» WHAT THE EXERCISE ASKS
Reproduce, word for word, every line starting at the line that contains "20 | 0.7450980392156863 |" and ending with the final line of the entries.

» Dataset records
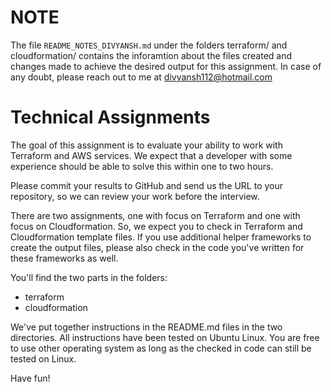 # NOTE

The file `README_NOTES_DIVYANSH.md` under the folders terraform/ and cloudformation/ contains the inforamtion about the files created and changes made to achieve the desired output for this assignment.
In case of any doubt, please reach out to me at divyansh112@hotmail.com

# Technical Assignments

The goal of this assignment is to evaluate your ability to work with Terraform and AWS services. We expect that a developer with some experience should be able to solve this within one to two hours.

Please commit your results to GitHub and send us the URL to your repository, so we can review your work before the interview.

There are two assignments, one with focus on Terraform and one with focus on Cloudformation. So, we expect you to check in Terraform and Cloudformation template files. If you use additional helper frameworks to create the output files, please also check in the code you've written for these frameworks as well.

You'll find the two parts in the folders:
- terraform
- cloudformation

We've put together instructions in the README.md files in the two directories. All instructions have been tested on Ubuntu Linux. You are free to use other operating system as long as the checked in code can still be tested on Linux.


Have fun!

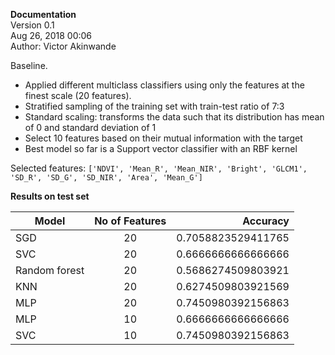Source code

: 
**Documentation**\
Version 0.1 \
Aug 26, 2018 00:06 \
Author: Victor Akinwande 

Baseline. 

- Applied different multiclass classifiers using only the features at the finest scale (20 features).
- Stratified sampling of the training set with train-test ratio of 7:3
- Standard scaling: transforms the data such that its distribution has mean of 0 and standard deviation of 1
- Select 10 features based on their mutual information with the target
- Best model so far is a Support vector classifier with an RBF kernel

Selected features: `['NDVI', 'Mean_R', 'Mean_NIR', 'Bright', 'GLCM1', 'SD_R', 'SD_G', 'SD_NIR', 'Area', 'Mean_G']`


**Results on test set**

| Model        | No of Features          | Accuracy  |
| ------------- |:-------------:| -----:|
| SGD     | 20 | 0.7058823529411765 |
| SVC      | 20      |   0.6666666666666666 |
| Random forest | 20 |   0.5686274509803921  |
| KNN | 20 | 0.6274509803921569 |
| MLP | 20 | 0.7450980392156863 |
| MLP | 10 | 0.6666666666666666 |
| SVC | 10 | 0.7450980392156863 |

» EXERCISE RESULT
| MLP | 20 | 0.7450980392156863 |
| MLP | 10 | 0.6666666666666666 |
| SVC | 10 | 0.7450980392156863 |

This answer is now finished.